L'autorisation de ne pas jeûner peut être due à des raisons de santé : la condition physique est parfois affaiblie par les menstruations et les douleurs liées (endométriose, SOPK etc). "Il s'agit alors d'une manière pour elles de pouvoir se reposer durant cette période physique plus compliquée et ne pas augmenter la fatigue". Mais elle peut aussi être due à l'idée que les règles sont impures. Dans leur article sur le sujet, les membres de Lallab pointent du doigt ce tabou encore trop présent au sein de la religion mais aussi de la société et dénoncent : "À cause de ces idées, nombreuses sont les personnes menstruées qui se retrouvent mises à l'écart pendant le Ramadan."

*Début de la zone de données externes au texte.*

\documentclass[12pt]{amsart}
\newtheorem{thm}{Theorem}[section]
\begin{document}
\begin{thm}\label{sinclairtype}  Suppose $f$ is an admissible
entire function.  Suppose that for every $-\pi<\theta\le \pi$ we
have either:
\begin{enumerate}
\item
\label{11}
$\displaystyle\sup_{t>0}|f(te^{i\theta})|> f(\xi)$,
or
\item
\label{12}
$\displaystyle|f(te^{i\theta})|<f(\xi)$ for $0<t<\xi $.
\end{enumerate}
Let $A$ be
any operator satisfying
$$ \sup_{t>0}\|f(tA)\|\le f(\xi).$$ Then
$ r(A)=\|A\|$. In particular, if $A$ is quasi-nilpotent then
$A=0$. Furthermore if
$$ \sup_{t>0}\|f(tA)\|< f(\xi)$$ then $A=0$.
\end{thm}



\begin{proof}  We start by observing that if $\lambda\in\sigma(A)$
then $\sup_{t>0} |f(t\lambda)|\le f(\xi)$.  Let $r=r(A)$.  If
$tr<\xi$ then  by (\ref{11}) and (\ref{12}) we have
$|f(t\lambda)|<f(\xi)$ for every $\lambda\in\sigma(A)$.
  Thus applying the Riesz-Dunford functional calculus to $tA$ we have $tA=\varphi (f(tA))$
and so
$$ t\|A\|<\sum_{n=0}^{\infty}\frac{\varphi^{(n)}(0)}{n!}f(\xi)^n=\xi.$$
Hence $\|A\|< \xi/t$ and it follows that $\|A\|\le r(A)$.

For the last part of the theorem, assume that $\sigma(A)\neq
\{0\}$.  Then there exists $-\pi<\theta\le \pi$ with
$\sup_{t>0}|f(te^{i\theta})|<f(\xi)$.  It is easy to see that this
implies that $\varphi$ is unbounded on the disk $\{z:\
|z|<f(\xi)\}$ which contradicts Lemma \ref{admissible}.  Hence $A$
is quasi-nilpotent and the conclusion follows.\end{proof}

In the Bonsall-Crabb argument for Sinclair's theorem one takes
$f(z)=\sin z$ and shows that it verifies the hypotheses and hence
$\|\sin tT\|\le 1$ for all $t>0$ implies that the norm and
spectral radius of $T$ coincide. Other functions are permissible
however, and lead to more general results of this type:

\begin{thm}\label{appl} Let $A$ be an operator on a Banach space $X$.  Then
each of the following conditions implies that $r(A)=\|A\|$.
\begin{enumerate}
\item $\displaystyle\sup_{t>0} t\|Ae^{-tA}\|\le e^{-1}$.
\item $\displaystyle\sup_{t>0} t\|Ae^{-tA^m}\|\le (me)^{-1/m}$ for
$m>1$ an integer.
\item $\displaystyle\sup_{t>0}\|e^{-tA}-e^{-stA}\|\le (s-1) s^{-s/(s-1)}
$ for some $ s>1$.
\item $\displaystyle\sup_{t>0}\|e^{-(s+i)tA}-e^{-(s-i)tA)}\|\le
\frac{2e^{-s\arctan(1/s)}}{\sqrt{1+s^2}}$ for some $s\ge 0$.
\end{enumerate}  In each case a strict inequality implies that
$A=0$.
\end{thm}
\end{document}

Le poids du jugement social

En effet, Mah Simpara déplore le fait que beaucoup de femmes musulmanes "doivent se justifier, préciser qu'elles ont leurs règles ce qui peut poser problème dans certaines familles ou communautés alors que c'est communément accepté de ne pas jeûner lorsqu'une personne est malade ou possède une contre-indication médicale". Elle raconte également que "certaines personnes menstruées se privent de déjeuner" ou font semblant de prier ou de pratiquer normalement le Ramadan "pour ne pas être obligées de répondre à des questions, d'exposer leur intimité" ou de faire face à un jugement.

Impact sur la santé

En termes de santé, il faut savoir que durant les règles, "le corps dépense plus d'énergie" et les femmes menstruées peuvent être "plus à risque de faire un épisode d'hypoglycémie et de souffrir d'une déshydratation", assure Léa Lang, nutritionniste. De plus, pendant les règles, le corps a besoin d'un apport en fer pour compenser la perte de ce nutriment causée par les saignements, principalement chez les femmes qui ont des règles abondantes. Il peut y avoir un risque plus important d'anémie. De manière générale, "il est prescrit aux musulmanes et musulmans de ne pas jeûner s'il y a un risque pour leur santé", affirme la vice-présidente de Lallab. Mais elle admet que l'acceptation de cette consigne est "variable d'une femme à une autre. Nous savons que tous les jours du ramadan sont une bénédiction et souhaitons ne rien en manquer en termes de jeûne et de prière.